The Day the Clown Cried est ainsi devenu une légende sur laquelle beaucoup aura été raconté mais Jerry Lewis qui y sacrifia quasiment une décennie de sa vie ne voudra plus jamais en entendre parler. Sa carrière de cinéaste se serait ainsi soldée par l’impasse exemplaire d’une vis comica à laquelle des ailes auront poussé dans l’assomption de la modernité, mais qui auront cependant brûlé en approchant de trop près de son obscur nucléus – l’extermination nazie. On fantasme en passant à l’idée que le film sorti aurait pu empêcher Roberto Benigni de se vautrer comme il l’a fait dans l’obscénité de La Vie est belle (1998).

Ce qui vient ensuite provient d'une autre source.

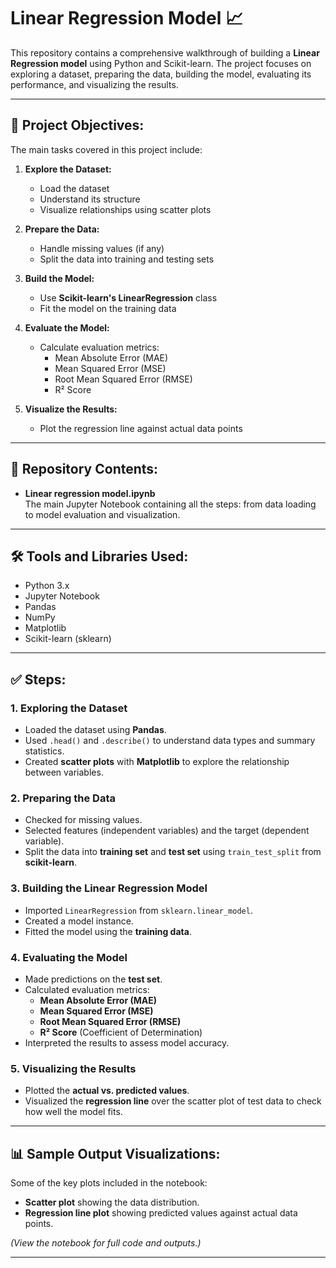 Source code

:  # Linear Regression Model 📈

This repository contains a comprehensive walkthrough of building a **Linear Regression model** using Python and Scikit-learn. The project focuses on exploring a dataset, preparing the data, building the model, evaluating its performance, and visualizing the results.

---

## 📌 Project Objectives:

The main tasks covered in this project include:

1. **Explore the Dataset:**  
   - Load the dataset  
   - Understand its structure  
   - Visualize relationships using scatter plots  

2. **Prepare the Data:**  
   - Handle missing values (if any)  
   - Split the data into training and testing sets  

3. **Build the Model:**  
   - Use **Scikit-learn's LinearRegression** class  
   - Fit the model on the training data  

4. **Evaluate the Model:**  
   - Calculate evaluation metrics:  
     - Mean Absolute Error (MAE)  
     - Mean Squared Error (MSE)  
     - Root Mean Squared Error (RMSE)  
     - R² Score  

5. **Visualize the Results:**  
   - Plot the regression line against actual data points  

---

## 📂 Repository Contents:

- **Linear regression model.ipynb**  
  The main Jupyter Notebook containing all the steps: from data loading to model evaluation and visualization.

---

## 🛠️ Tools and Libraries Used:

- Python 3.x
- Jupyter Notebook
- Pandas
- NumPy
- Matplotlib
- Scikit-learn (sklearn)

---

## ✅ Steps:

### 1. Exploring the Dataset
- Loaded the dataset using **Pandas**.
- Used `.head()` and `.describe()` to understand data types and summary statistics.
- Created **scatter plots** with **Matplotlib** to explore the relationship between variables.

### 2. Preparing the Data
- Checked for missing values.
- Selected features (independent variables) and the target (dependent variable).
- Split the data into **training set** and **test set** using `train_test_split` from **scikit-learn**.

### 3. Building the Linear Regression Model
- Imported `LinearRegression` from `sklearn.linear_model`.
- Created a model instance.
- Fitted the model using the **training data**.

### 4. Evaluating the Model
- Made predictions on the **test set**.
- Calculated evaluation metrics:
  - **Mean Absolute Error (MAE)**
  - **Mean Squared Error (MSE)**
  - **Root Mean Squared Error (RMSE)**
  - **R² Score** (Coefficient of Determination)
- Interpreted the results to assess model accuracy.

### 5. Visualizing the Results
- Plotted the **actual vs. predicted values**.
- Visualized the **regression line** over the scatter plot of test data to check how well the model fits.

---

## 📊 Sample Output Visualizations:

Some of the key plots included in the notebook:

- **Scatter plot** showing the data distribution.
- **Regression line plot** showing predicted values against actual data points.

*(View the notebook for full code and outputs.)*

---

De toute façon, Jerry Lewis n’en avait pas fini avec lui-même, une troisième vie l’attendait ainsi qu’en attestent Hardly Working – Au boulot... Jerry ! (1980) et surtout Smorgasbord / Cracking Up – T’es fou Jerry (1983), ultime chef-d’œuvre où le double revient enfin à l’occasion du transfert par hypnose des identités entre un docteur et son malade (Jean-Luc Godard en soulignera l’influence sur Soigne ta droite en 1987). L’univers cinématographique de Jerry Lewis aurait donc été comme une clinique (combien d'hôpitaux fréquentés par lui ? Que l'on pense en particulier ici à celui de The Disorderly Orderly – Jerry chez les cinoques de Frank Tashlin en 1964). Un asile abondamment peuplé de fous qui, s’ils se ressemblent tous comme des frères jumeaux, se croient pour les uns sains d’esprit et pour les autres malades d’une normalité pathologique. Au risque d’une débilité figée dans la nullité assumée de la comédie franchouillarde du milieu des années 1980 (Par où t’es rentré ? On t’a pas vu sortir de Philippe Clair et Retenez-moi... ou je fais un malheur ! de Michel Gérard en 1984). Mais Jerry Lewis est un immense acteur, qui sait sur l’invitation d’un fan comme Martin Scorsese aborder des régions moins connues et plus sombres où les ambivalences de la vedette témoignent des grimaces équivoques du vedettariat (The King of Comedy – La Valse des pantins en 1983), qui sait encore illuminer d’ingénuité le rêve américain tout en facticité d’Emir Kusturica (Arizona Dream en 1993). Le producteur avisé des remakes The Nutty Professor et sa suite avec Eddie Murphy à la fin des années 1990 aura eu en 2015 la belle idée de déposer les négatifs de son film maudit à la Bibliothèque du Congrès, sous la condition précise d’indexer leur visibilité après l’écoulement d’une période de dix ans.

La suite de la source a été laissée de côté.